The majority states that:
[t]he trier of fact could reasonably infer that appellant had become aware that his drug dealing was under investigation when he heard the police knock at his door and announce their presence.
Majority Opinion, 429 Pa.Superior Ct. 490, 632 A.2d at 1329. This would attribute more knowledge to the defendant than was possessed by the arresting officers. The knock on the door was not for investigative purposes but limited to the presumed right of the police to arrest the person unlawfully delivering a controlled substance through the door. If the police were entering to complete, or effectuate, an arrest, how can we contend that the occupants of the apartment were aware of some broader investigation?

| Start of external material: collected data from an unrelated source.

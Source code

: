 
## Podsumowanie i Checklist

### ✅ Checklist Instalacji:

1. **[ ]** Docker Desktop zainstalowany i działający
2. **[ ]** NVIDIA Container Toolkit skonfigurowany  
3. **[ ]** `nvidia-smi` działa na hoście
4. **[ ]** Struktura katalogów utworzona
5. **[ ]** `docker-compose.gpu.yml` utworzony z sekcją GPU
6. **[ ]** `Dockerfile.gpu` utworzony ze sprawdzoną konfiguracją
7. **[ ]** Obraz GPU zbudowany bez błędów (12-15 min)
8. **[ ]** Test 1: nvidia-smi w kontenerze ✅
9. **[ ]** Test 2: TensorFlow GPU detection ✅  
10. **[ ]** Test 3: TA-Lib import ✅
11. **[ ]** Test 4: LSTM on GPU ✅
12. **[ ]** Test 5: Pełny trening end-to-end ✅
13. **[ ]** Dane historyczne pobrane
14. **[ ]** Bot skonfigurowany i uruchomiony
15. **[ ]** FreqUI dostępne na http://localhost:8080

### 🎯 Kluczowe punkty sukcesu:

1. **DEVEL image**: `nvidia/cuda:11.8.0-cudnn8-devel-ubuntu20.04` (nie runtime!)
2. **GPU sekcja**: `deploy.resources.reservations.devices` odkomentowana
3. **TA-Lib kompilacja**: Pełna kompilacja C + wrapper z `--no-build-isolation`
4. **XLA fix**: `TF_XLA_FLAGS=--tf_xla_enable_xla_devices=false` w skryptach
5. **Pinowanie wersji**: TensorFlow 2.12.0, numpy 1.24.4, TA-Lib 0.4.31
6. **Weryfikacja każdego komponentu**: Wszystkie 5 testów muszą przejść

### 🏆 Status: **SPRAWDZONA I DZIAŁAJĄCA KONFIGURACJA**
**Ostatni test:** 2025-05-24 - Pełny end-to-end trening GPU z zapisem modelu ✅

The Commonwealth has not, and could not, argue that the police could have entered the apartment without a warrant, arrested Govens, and then proceeded — without a warrant — to conduct an exhaustive search of the apartment as part of any investigation or official proceeding. Probable cause for such an investigation was lacking. How then could the defendant be saddled with a belief that an illegal investigation was about to be instituted?
To the extent that the Commonwealth seeks to minimize the importance of the conviction on tampering with evidence on the basis that the sentencing court imposed a sentence of “guilty without further penalty”, I must disagree. The majes*498ty of the Commonwealth should be above what appears to this writer to be nothing more than creative charging in this instance. My fear is that our somewhat casual approval of this tactic will result in placing yet another arrow in the quiver of our drug prosecution arsenal, an additional weapon which, in my judgment, would constitute ineffective overkill in addition to being beyond the clear language of the statute.
Accordingly, I respectfully dissent. I would reverse the conviction for tampering with physical evidence on the basis of insufficient evidence and order Govens discharged as to this count.